[Supplied records]
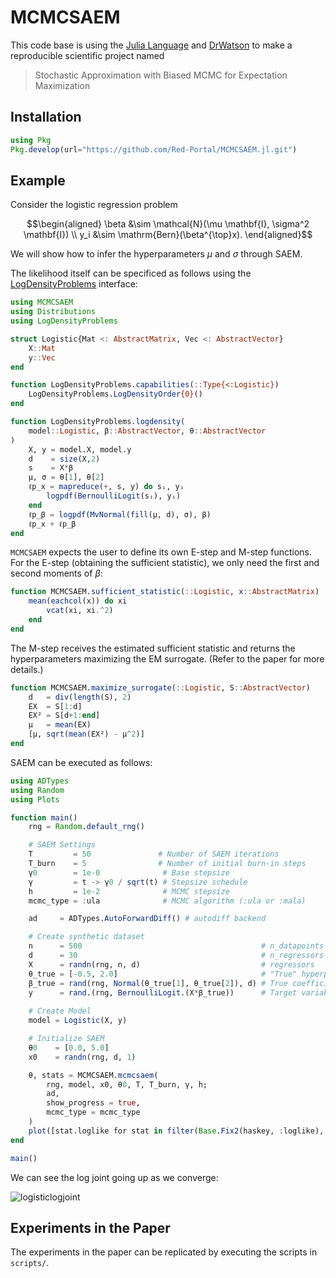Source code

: 
# MCMCSAEM

This code base is using the [Julia Language](https://julialang.org/) and
[DrWatson](https://juliadynamics.github.io/DrWatson.jl/stable/)
to make a reproducible scientific project named
> Stochastic Approximation with Biased MCMC for Expectation Maximization

## Installation

```julia
using Pkg
Pkg.develop(url="https://github.com/Red-Portal/MCMCSAEM.jl.git")
```

## Example
Consider the logistic regression problem
```math
\begin{aligned}
    \beta &\sim \mathcal{N}(\mu \mathbf{I}, \sigma^2 \mathbf{I}) \\
    y_i   &\sim \mathrm{Bern}(\beta^{\top}x).
\end{aligned}
```
We will show how to infer the hyperparameters $\mu$ and $\sigma$ through SAEM.

The likelihood itself can be specificed as follows using the [LogDensityProblems](https://github.com/tpapp/LogDensityProblems.jl) interface:
```julia
using MCMCSAEM
using Distributions
using LogDensityProblems

struct Logistic{Mat <: AbstractMatrix, Vec <: AbstractVector}
    X::Mat
    y::Vec
end

function LogDensityProblems.capabilities(::Type{<:Logistic})
    LogDensityProblems.LogDensityOrder{0}()
end

function LogDensityProblems.logdensity(
    model::Logistic, β::AbstractVector, θ::AbstractVector
)
    X, y = model.X, model.y
    d    = size(X,2)
    s    = X*β   
    μ, σ = θ[1], θ[2]
    ℓp_x = mapreduce(+, s, y) do sᵢ, yᵢ
        logpdf(BernoulliLogit(sᵢ), yᵢ)
    end
    ℓp_β = logpdf(MvNormal(fill(μ, d), σ), β)
    ℓp_x + ℓp_β
end
```

`MCMCSAEM` expects the user to define its own E-step and M-step functions.
For the E-step (obtaining the sufficient statistic), we only need the first and second moments of $\beta$:
```julia
function MCMCSAEM.sufficient_statistic(::Logistic, x::AbstractMatrix)
    mean(eachcol(x)) do xi
        vcat(xi, xi.^2)
    end
end
```

The M-step receives the estimated sufficient statistic and returns the hyperparameters maximizing the EM surrogate. (Refer to the paper for more details.)
```julia
function MCMCSAEM.maximize_surrogate(::Logistic, S::AbstractVector)
    d   = div(length(S), 2)
    EX  = S[1:d]
    EX² = S[d+1:end]
    μ   = mean(EX)
    [μ, sqrt(mean(EX²) - μ^2)]
end
```

SAEM can be executed as follows:
```julia
using ADTypes
using Random
using Plots

function main()
    rng = Random.default_rng()

    # SAEM Settings
    T         = 50               # Number of SAEM iterations
    T_burn    = 5                # Number of initial burn-in steps
    γ0        = 1e-0              # Base stepsize
    γ         = t -> γ0 / sqrt(t) # Stepsize schedule
    h         = 1e-2              # MCMC stepsize
    mcmc_type = :ula              # MCMC algorithm (:ula or :mala)

    ad     = ADTypes.AutoForwardDiff() # autodiff backend

    # Create synthetic dataset
    n      = 500                                        # n_datapoints
    d      = 30                                         # n_regressors
    X      = randn(rng, n, d)                           # regressors
    θ_true = [-0.5, 2.0]                                # "True" hyperparameters
    β_true = rand(rng, Normal(θ_true[1], θ_true[2]), d) # True coefficients
    y      = rand.(rng, BernoulliLogit.(X*β_true))      # Target variables
    
    # Create Model
    model = Logistic(X, y)

    # Initialize SAEM
    θ0    = [0.0, 5.0]
    x0    = randn(rng, d, 1)

    θ, stats = MCMCSAEM.mcmcsaem(
        rng, model, x0, θ0, T, T_burn, γ, h;
        ad, 
        show_progress = true, 
        mcmc_type = mcmc_type
    )
    plot([stat.loglike for stat in filter(Base.Fix2(haskey, :loglike), stats)], xlabel="SAEM Iteration", ylabel="Log Joint")
end

main()
```

We can see the log joint going up as we converge:

![logisticlogjoint](logistc_logjoint.svg)

## Experiments in the Paper
The experiments in the paper can be replicated by executing the scripts in `scripts/`.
[/Supplied records]
What is needed is a word-for-word copy of the records above, excluding pictures.

Source code

: 
# MCMCSAEM

This code base is using the [Julia Language](https://julialang.org/) and
[DrWatson](https://juliadynamics.github.io/DrWatson.jl/stable/)
to make a reproducible scientific project named
> Stochastic Approximation with Biased MCMC for Expectation Maximization

## Installation

```julia
using Pkg
Pkg.develop(url="https://github.com/Red-Portal/MCMCSAEM.jl.git")
```

## Example
Consider the logistic regression problem
```math
\begin{aligned}
    \beta &\sim \mathcal{N}(\mu \mathbf{I}, \sigma^2 \mathbf{I}) \\
    y_i   &\sim \mathrm{Bern}(\beta^{\top}x).
\end{aligned}
```
We will show how to infer the hyperparameters $\mu$ and $\sigma$ through SAEM.

The likelihood itself can be specificed as follows using the [LogDensityProblems](https://github.com/tpapp/LogDensityProblems.jl) interface:
```julia
using MCMCSAEM
using Distributions
using LogDensityProblems

struct Logistic{Mat <: AbstractMatrix, Vec <: AbstractVector}
    X::Mat
    y::Vec
end

function LogDensityProblems.capabilities(::Type{<:Logistic})
    LogDensityProblems.LogDensityOrder{0}()
end

function LogDensityProblems.logdensity(
    model::Logistic, β::AbstractVector, θ::AbstractVector
)
    X, y = model.X, model.y
    d    = size(X,2)
    s    = X*β   
    μ, σ = θ[1], θ[2]
    ℓp_x = mapreduce(+, s, y) do sᵢ, yᵢ
        logpdf(BernoulliLogit(sᵢ), yᵢ)
    end
    ℓp_β = logpdf(MvNormal(fill(μ, d), σ), β)
    ℓp_x + ℓp_β
end
```

`MCMCSAEM` expects the user to define its own E-step and M-step functions.
For the E-step (obtaining the sufficient statistic), we only need the first and second moments of $\beta$:
```julia
function MCMCSAEM.sufficient_statistic(::Logistic, x::AbstractMatrix)
    mean(eachcol(x)) do xi
        vcat(xi, xi.^2)
    end
end
```

The M-step receives the estimated sufficient statistic and returns the hyperparameters maximizing the EM surrogate. (Refer to the paper for more details.)
```julia
function MCMCSAEM.maximize_surrogate(::Logistic, S::AbstractVector)
    d   = div(length(S), 2)
    EX  = S[1:d]
    EX² = S[d+1:end]
    μ   = mean(EX)
    [μ, sqrt(mean(EX²) - μ^2)]
end
```

SAEM can be executed as follows:
```julia
using ADTypes
using Random
using Plots

function main()
    rng = Random.default_rng()

    # SAEM Settings
    T         = 50               # Number of SAEM iterations
    T_burn    = 5                # Number of initial burn-in steps
    γ0        = 1e-0              # Base stepsize
    γ         = t -> γ0 / sqrt(t) # Stepsize schedule
    h         = 1e-2              # MCMC stepsize
    mcmc_type = :ula              # MCMC algorithm (:ula or :mala)

    ad     = ADTypes.AutoForwardDiff() # autodiff backend

    # Create synthetic dataset
    n      = 500                                        # n_datapoints
    d      = 30                                         # n_regressors
    X      = randn(rng, n, d)                           # regressors
    θ_true = [-0.5, 2.0]                                # "True" hyperparameters
    β_true = rand(rng, Normal(θ_true[1], θ_true[2]), d) # True coefficients
    y      = rand.(rng, BernoulliLogit.(X*β_true))      # Target variables
    
    # Create Model
    model = Logistic(X, y)

    # Initialize SAEM
    θ0    = [0.0, 5.0]
    x0    = randn(rng, d, 1)

    θ, stats = MCMCSAEM.mcmcsaem(
        rng, model, x0, θ0, T, T_burn, γ, h;
        ad, 
        show_progress = true, 
        mcmc_type = mcmc_type
    )
    plot([stat.loglike for stat in filter(Base.Fix2(haskey, :loglike), stats)], xlabel="SAEM Iteration", ylabel="Log Joint")
end

main()
```

We can see the log joint going up as we converge:

![logisticlogjoint](logistc_logjoint.svg)

## Experiments in the Paper
The experiments in the paper can be replicated by executing the scripts in `scripts/`.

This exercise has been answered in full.